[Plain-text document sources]
===
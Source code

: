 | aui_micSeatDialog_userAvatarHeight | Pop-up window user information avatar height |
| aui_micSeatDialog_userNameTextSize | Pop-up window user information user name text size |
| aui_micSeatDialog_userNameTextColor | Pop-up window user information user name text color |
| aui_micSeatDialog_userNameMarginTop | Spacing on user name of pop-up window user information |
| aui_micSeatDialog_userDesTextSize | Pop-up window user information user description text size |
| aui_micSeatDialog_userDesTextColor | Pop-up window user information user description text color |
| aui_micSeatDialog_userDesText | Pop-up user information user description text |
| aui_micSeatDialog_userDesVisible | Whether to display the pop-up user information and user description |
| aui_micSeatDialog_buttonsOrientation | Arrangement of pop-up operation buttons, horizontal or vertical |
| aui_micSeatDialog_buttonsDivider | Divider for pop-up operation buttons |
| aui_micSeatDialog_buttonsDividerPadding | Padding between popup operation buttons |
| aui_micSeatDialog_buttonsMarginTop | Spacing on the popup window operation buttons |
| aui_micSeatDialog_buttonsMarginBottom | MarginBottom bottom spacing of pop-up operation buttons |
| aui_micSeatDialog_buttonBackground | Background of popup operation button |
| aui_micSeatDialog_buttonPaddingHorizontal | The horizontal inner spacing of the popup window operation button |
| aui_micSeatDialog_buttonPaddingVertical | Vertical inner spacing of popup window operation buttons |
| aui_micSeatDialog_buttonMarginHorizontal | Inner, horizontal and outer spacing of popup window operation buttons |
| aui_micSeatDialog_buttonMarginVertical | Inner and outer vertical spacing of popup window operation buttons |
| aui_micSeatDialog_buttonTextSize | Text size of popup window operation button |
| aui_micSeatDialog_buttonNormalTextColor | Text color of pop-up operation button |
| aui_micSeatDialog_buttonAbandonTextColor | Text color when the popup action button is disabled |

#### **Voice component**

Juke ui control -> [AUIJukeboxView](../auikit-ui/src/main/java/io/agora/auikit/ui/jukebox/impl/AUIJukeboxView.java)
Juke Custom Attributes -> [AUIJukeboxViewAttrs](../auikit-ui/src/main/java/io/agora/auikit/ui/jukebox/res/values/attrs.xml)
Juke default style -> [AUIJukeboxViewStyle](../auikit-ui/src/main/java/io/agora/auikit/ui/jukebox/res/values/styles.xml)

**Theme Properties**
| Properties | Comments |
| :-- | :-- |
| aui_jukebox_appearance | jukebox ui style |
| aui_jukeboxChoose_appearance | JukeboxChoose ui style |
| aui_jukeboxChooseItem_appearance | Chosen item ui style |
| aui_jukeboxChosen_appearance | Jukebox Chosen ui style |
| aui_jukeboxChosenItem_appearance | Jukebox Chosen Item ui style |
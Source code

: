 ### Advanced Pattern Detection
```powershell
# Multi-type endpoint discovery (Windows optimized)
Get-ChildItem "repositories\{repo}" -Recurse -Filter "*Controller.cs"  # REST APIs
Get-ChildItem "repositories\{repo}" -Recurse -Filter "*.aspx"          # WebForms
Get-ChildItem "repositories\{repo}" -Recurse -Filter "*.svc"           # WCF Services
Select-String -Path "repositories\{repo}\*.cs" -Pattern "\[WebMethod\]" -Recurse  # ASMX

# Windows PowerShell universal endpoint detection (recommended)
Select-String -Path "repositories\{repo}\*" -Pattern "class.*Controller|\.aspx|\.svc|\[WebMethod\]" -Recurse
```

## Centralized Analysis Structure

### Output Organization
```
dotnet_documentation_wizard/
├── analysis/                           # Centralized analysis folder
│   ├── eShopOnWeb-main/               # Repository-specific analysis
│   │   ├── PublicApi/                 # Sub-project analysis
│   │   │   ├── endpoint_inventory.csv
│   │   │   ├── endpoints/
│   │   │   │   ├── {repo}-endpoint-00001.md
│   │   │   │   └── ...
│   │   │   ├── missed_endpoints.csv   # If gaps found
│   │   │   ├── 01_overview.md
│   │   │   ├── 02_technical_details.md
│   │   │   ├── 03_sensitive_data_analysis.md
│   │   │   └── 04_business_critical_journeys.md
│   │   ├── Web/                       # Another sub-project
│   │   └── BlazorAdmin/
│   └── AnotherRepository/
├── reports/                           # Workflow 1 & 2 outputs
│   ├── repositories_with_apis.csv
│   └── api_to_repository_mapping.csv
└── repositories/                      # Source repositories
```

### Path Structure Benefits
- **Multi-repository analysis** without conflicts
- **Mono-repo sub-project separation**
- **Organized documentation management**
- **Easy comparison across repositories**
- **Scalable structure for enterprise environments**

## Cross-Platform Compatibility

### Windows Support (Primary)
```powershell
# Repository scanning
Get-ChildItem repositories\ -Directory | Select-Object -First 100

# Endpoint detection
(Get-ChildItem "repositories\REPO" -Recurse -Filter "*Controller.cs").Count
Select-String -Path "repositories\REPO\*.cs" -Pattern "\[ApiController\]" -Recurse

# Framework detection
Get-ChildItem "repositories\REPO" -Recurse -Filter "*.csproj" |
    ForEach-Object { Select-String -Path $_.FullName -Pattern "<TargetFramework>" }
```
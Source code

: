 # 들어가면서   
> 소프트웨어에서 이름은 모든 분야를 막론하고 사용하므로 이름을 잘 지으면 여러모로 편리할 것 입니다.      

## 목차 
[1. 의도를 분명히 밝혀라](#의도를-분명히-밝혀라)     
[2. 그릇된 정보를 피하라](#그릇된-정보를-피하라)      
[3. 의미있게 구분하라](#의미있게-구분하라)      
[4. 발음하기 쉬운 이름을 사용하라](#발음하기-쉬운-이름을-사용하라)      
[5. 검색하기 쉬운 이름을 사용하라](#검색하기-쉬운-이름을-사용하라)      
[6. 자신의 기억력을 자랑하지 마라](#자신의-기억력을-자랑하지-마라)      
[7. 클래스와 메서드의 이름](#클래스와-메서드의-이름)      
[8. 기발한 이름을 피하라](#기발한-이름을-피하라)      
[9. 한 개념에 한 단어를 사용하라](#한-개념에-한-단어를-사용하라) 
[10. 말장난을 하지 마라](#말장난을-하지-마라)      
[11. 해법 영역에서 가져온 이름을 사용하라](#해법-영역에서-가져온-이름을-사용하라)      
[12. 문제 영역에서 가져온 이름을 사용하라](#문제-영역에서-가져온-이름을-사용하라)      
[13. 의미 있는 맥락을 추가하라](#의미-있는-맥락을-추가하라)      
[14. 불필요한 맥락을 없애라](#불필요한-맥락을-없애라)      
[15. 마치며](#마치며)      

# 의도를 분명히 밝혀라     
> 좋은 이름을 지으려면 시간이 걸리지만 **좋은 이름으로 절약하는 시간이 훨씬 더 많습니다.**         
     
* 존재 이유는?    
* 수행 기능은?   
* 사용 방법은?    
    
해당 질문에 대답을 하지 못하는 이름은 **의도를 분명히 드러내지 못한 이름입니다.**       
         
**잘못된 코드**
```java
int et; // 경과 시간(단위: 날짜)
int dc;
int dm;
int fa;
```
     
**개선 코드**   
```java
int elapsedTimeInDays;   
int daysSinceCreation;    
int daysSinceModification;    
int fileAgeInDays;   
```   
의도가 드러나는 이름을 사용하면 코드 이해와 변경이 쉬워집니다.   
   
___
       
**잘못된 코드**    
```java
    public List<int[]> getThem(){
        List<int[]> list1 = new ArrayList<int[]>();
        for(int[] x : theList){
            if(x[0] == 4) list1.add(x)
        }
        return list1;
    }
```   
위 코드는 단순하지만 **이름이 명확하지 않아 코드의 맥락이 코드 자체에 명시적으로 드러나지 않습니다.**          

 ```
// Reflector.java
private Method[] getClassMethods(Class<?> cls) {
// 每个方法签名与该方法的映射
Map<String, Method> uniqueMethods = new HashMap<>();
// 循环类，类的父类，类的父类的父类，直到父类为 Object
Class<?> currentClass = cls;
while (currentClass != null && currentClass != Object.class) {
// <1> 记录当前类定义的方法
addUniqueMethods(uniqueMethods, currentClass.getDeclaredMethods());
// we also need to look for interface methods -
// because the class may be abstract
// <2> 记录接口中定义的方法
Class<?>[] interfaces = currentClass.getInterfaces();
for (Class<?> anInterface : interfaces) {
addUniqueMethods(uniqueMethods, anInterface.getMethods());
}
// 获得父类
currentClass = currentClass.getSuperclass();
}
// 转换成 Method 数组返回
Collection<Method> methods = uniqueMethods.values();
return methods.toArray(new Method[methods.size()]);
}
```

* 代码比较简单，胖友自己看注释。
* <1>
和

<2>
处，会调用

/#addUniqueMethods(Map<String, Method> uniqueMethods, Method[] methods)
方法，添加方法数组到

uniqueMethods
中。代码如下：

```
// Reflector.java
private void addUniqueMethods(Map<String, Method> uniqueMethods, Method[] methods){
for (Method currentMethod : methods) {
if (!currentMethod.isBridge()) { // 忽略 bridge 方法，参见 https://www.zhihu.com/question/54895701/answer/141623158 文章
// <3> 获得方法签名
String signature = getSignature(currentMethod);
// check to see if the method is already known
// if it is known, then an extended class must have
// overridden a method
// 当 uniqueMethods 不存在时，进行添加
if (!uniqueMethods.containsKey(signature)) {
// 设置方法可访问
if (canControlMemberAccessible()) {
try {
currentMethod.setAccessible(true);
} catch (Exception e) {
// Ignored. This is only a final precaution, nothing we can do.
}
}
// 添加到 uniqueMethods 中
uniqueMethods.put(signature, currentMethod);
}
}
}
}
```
===
# [TASK TO CARRY OUT]
Tally the lines in the records containing the string "Multi"; output only the tally.

# [ANSWER]
2